10-month versus 12-month
Teachers work a 10-month school year. Districts often let you pick: 10 paychecks (larger checks during the school year, no pay in summer) or 12 paychecks (smaller checks year-round). The annual gross is identical. Pick what your budget tolerates.
State Teacher Retirement System
Most states run a Teacher Retirement System or similar. You contribute a percentage of pay (often 5 to 10 percent), pre-tax, shown as a retirement deduction on the stub. In some states (Alaska, California, Colorado, Connecticut, Illinois, Kentucky, Louisiana, Maine, Massachusetts, Missouri, Nevada, Ohio, Texas) teachers are in non-Social-Security-covered employment.
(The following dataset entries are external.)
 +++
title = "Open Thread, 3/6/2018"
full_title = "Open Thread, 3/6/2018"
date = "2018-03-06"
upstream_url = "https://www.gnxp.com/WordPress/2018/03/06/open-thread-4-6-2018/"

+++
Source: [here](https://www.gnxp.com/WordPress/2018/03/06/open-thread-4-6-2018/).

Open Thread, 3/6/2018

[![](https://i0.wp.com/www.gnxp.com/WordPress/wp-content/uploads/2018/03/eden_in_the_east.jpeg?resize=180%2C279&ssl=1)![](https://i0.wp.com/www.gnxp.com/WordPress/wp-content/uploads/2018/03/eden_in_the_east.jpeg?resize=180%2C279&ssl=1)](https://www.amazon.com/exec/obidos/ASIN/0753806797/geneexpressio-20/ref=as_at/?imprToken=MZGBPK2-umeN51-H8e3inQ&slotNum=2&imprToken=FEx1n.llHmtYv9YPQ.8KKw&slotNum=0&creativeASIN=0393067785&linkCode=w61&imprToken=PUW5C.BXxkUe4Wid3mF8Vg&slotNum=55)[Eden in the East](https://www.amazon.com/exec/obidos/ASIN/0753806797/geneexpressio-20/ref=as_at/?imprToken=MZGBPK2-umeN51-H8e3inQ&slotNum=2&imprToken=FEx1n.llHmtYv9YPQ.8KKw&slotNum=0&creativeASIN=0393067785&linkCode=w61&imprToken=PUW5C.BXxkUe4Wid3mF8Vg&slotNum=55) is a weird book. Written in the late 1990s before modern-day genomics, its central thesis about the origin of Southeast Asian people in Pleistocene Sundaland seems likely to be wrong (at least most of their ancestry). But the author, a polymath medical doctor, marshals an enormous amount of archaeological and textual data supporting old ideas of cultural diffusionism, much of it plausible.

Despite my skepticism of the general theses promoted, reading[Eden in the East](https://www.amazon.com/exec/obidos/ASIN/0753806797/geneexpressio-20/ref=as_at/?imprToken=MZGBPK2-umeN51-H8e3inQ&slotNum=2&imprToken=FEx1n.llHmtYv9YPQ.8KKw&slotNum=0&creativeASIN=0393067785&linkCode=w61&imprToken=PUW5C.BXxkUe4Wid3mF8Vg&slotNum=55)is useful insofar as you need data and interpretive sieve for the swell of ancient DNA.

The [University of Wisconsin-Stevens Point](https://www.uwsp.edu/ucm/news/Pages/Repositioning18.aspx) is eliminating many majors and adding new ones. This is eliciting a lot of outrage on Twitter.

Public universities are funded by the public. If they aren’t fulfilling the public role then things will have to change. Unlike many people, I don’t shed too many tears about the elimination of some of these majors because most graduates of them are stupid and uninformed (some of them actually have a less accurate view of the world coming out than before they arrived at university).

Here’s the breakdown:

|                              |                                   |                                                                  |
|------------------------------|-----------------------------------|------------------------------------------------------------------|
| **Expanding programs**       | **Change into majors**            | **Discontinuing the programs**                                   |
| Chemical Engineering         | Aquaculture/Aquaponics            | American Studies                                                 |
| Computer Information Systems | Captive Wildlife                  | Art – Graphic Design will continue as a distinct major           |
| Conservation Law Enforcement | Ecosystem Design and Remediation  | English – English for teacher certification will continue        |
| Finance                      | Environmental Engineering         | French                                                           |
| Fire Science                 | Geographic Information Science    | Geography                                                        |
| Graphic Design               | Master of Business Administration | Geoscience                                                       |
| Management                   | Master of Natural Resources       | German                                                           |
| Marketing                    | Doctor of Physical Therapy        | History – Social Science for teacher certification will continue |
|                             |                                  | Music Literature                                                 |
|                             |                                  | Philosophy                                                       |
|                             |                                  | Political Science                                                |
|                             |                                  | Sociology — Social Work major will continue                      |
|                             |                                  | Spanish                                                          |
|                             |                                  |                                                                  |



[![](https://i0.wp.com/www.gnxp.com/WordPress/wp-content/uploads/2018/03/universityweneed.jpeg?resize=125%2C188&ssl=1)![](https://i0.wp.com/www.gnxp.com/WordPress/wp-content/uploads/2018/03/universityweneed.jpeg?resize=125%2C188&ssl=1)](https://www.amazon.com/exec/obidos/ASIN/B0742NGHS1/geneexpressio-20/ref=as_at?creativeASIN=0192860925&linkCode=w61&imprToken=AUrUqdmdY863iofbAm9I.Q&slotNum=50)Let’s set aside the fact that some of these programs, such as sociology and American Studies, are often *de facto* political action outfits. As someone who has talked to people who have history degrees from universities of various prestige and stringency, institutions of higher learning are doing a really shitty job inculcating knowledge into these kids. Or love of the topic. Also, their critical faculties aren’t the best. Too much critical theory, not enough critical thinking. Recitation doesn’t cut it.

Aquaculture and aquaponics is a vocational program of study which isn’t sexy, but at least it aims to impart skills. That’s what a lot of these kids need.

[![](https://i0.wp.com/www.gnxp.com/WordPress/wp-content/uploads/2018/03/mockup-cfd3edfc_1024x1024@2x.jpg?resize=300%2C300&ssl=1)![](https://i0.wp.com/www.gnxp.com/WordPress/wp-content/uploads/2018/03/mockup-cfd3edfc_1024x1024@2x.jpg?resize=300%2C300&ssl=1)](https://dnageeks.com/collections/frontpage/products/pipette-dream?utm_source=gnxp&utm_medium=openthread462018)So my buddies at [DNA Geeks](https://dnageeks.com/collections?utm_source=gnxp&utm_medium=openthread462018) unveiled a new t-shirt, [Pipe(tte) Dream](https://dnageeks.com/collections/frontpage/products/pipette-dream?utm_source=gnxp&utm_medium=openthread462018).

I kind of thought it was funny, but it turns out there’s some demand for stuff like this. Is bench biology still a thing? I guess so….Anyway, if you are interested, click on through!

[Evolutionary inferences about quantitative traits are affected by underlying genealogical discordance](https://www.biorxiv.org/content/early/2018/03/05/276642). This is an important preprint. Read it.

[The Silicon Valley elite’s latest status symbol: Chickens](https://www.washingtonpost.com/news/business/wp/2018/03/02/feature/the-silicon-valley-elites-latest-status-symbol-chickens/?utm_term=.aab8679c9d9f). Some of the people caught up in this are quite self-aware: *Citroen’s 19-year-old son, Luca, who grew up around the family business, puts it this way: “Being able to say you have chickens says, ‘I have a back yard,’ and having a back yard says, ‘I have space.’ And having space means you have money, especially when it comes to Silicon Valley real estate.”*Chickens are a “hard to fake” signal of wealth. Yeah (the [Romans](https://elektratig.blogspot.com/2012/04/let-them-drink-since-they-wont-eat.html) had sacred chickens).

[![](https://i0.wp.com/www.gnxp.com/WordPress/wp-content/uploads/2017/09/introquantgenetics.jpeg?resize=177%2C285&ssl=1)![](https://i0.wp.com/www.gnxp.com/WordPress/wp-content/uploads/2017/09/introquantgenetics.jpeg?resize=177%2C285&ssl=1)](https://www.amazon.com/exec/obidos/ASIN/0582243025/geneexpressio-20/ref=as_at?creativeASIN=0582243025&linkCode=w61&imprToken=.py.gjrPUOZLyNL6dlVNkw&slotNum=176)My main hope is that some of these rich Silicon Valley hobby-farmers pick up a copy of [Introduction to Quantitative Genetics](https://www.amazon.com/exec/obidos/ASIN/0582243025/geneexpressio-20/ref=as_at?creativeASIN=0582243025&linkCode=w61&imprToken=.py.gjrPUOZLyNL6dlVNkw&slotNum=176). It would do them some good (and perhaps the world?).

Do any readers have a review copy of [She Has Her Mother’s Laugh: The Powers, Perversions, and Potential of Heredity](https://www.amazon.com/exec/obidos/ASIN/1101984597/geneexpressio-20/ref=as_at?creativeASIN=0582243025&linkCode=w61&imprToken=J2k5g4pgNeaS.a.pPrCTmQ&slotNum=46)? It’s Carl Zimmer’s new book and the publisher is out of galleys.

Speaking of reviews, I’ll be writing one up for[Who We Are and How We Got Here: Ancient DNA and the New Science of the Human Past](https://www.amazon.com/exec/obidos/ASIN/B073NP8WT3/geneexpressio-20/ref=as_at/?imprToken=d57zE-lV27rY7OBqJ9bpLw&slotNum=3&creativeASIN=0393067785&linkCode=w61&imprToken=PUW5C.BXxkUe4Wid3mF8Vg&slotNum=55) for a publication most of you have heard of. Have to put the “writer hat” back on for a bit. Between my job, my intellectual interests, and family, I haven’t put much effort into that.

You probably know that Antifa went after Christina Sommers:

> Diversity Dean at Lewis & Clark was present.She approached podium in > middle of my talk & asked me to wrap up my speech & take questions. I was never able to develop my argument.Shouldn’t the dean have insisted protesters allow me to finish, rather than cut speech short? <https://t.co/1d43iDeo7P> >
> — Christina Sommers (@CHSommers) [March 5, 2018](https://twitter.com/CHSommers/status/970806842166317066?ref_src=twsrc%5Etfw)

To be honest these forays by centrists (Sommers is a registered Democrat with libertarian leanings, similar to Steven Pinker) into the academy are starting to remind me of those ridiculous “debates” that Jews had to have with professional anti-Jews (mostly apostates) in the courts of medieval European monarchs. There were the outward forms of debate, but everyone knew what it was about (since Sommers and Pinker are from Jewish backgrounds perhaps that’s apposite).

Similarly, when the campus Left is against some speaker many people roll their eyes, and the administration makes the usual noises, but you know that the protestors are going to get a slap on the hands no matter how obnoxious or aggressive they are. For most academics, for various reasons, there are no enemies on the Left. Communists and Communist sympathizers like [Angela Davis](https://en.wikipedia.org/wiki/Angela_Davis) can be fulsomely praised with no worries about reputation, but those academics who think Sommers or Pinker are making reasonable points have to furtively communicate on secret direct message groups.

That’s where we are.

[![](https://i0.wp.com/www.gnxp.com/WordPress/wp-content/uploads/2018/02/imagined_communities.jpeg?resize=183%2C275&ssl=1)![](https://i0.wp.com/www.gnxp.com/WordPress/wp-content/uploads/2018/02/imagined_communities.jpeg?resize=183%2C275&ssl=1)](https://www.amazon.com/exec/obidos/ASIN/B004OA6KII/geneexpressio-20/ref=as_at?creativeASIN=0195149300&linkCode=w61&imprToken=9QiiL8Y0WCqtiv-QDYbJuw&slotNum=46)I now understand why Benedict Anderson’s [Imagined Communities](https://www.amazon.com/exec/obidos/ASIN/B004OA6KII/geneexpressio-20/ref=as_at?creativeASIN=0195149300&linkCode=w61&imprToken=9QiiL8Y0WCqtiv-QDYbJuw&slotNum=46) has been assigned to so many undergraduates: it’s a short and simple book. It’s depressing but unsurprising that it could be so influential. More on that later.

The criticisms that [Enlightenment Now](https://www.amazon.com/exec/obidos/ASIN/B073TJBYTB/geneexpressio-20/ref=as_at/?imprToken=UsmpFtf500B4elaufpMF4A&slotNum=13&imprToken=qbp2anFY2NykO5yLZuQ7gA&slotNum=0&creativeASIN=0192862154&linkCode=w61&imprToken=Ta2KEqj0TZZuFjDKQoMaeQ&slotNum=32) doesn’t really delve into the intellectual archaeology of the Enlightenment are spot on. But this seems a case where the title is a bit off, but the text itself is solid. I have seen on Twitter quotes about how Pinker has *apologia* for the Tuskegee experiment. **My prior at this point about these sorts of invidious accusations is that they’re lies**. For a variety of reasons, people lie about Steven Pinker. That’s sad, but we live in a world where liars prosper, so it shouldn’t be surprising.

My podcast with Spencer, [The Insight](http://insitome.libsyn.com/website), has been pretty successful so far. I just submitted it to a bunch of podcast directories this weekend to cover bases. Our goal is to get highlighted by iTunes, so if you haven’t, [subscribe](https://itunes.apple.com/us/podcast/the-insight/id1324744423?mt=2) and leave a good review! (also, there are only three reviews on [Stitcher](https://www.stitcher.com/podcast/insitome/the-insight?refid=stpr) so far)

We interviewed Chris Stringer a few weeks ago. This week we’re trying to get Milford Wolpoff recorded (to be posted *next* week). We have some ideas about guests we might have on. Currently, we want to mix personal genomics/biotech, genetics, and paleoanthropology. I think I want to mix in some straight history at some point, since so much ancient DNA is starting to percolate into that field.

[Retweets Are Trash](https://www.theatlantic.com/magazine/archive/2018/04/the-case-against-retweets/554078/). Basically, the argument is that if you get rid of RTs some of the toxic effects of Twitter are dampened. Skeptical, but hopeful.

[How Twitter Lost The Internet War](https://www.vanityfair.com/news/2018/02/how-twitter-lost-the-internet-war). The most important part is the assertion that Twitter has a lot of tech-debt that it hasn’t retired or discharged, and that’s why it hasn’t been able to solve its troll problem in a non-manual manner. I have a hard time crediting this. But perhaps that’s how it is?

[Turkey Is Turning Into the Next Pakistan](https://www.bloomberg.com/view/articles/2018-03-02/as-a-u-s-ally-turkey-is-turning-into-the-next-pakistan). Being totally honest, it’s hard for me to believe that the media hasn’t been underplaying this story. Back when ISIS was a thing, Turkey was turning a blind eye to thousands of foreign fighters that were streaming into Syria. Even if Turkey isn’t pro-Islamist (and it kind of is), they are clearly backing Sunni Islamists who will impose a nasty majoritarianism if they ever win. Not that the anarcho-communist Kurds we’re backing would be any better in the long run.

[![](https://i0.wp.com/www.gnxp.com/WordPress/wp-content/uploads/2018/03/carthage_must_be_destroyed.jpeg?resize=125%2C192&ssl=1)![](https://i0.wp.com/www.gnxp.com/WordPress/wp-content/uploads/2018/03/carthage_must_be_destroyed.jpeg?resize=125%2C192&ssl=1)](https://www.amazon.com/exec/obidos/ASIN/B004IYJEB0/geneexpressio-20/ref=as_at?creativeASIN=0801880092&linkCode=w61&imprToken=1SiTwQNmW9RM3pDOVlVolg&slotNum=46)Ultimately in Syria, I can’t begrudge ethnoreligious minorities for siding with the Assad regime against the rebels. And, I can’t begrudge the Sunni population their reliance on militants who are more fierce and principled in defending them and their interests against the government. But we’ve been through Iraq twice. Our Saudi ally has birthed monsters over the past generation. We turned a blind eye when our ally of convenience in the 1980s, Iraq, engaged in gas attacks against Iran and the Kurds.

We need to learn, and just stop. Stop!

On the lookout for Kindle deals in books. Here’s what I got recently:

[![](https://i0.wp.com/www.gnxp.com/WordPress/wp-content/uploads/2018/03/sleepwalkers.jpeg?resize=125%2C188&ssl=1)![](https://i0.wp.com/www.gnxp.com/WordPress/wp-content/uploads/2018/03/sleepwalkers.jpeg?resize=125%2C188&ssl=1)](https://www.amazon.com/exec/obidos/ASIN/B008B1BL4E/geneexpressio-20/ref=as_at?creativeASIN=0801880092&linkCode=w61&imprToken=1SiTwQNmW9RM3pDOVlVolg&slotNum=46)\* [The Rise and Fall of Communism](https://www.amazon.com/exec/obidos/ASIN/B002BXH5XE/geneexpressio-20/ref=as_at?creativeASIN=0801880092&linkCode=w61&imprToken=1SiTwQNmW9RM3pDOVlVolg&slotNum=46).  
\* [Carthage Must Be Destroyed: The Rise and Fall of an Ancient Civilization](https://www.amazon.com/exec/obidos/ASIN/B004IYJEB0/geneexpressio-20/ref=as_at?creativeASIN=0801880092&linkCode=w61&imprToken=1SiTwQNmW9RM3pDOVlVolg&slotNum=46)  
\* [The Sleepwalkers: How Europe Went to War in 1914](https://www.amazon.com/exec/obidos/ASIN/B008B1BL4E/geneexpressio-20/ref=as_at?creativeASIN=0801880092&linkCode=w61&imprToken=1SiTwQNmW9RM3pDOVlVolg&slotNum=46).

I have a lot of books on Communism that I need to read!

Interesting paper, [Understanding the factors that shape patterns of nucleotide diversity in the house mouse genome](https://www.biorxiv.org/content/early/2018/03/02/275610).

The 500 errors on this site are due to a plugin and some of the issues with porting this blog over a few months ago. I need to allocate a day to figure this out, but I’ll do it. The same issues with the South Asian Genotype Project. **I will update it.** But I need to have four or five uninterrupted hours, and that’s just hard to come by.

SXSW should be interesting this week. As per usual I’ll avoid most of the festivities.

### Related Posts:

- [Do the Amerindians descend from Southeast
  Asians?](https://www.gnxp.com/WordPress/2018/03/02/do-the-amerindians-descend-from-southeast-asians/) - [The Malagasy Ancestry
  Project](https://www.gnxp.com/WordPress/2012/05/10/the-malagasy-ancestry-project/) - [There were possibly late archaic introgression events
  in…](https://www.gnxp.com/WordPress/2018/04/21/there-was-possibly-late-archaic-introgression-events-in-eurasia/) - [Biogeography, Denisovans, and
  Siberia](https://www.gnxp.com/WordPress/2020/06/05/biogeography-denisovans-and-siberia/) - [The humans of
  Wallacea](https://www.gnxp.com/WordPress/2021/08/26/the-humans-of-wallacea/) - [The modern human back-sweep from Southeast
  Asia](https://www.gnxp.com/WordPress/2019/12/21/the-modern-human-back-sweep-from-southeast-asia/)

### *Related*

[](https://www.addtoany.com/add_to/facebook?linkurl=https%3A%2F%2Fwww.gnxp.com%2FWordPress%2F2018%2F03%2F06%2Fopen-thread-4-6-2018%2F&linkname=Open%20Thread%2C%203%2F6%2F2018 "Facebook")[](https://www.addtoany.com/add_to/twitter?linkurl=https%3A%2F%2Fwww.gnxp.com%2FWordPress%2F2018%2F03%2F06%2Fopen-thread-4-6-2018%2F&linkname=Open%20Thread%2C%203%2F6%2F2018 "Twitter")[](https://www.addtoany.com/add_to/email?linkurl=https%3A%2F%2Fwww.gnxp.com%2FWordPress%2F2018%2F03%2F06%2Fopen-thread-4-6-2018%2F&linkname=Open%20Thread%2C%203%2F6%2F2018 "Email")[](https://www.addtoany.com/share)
They contribute to TRS instead of Social Security. This affects later Social Security benefits via the Windfall Elimination Provision and Government Pension Offset.
403(b) and 457(b)
Supplemental retirement on top of TRS. Both work like 401(k) with similar limits. 457(b) has special rules around early withdrawal that 403(b) lacks. Many districts offer both.
Other lines on a teacher stub
- Union dues, post-tax deduction in most cases.
- Health insurance premiums, usually pre-tax.
- Supplemental life insurance.
- Sometimes a separate sick-leave accrual line.